> [Exercise aim]: Search the records for "text" and copy each line that holds it.

> [Task inputs]:

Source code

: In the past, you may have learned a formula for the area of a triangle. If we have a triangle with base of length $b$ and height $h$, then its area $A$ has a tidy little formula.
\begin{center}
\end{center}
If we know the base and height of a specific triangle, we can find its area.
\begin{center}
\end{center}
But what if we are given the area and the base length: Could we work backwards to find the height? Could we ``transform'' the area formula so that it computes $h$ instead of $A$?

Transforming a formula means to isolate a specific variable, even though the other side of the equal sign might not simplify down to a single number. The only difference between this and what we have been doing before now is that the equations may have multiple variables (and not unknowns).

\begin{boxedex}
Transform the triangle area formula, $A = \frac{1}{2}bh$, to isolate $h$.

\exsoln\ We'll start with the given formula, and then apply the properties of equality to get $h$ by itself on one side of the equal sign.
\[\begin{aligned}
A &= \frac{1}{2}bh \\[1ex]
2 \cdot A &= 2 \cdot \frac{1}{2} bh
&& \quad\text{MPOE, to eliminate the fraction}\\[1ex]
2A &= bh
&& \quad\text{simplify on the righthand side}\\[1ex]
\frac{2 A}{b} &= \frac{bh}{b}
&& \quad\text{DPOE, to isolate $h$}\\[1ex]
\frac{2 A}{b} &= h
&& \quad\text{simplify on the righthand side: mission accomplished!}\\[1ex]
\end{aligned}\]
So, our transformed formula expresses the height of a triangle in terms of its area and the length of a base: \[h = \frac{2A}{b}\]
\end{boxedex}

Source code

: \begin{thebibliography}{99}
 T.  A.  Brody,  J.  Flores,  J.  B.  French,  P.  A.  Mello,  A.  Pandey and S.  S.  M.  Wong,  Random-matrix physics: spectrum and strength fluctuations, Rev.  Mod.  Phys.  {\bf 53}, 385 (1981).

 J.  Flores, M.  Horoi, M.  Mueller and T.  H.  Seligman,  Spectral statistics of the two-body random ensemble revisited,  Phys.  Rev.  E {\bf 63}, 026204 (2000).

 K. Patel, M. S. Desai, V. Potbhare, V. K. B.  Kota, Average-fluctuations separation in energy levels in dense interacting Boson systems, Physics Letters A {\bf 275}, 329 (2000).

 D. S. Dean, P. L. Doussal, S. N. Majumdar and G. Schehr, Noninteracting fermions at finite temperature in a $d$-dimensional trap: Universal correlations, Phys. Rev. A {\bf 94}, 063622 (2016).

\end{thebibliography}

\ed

> [Expected answer]:
&& \quad\text{MPOE, to eliminate the fraction}\\[1ex]
&& \quad\text{simplify on the righthand side}\\[1ex]
&& \quad\text{DPOE, to isolate $h$}\\[1ex]
&& \quad\text{simplify on the righthand side: mission accomplished!}\\[1ex]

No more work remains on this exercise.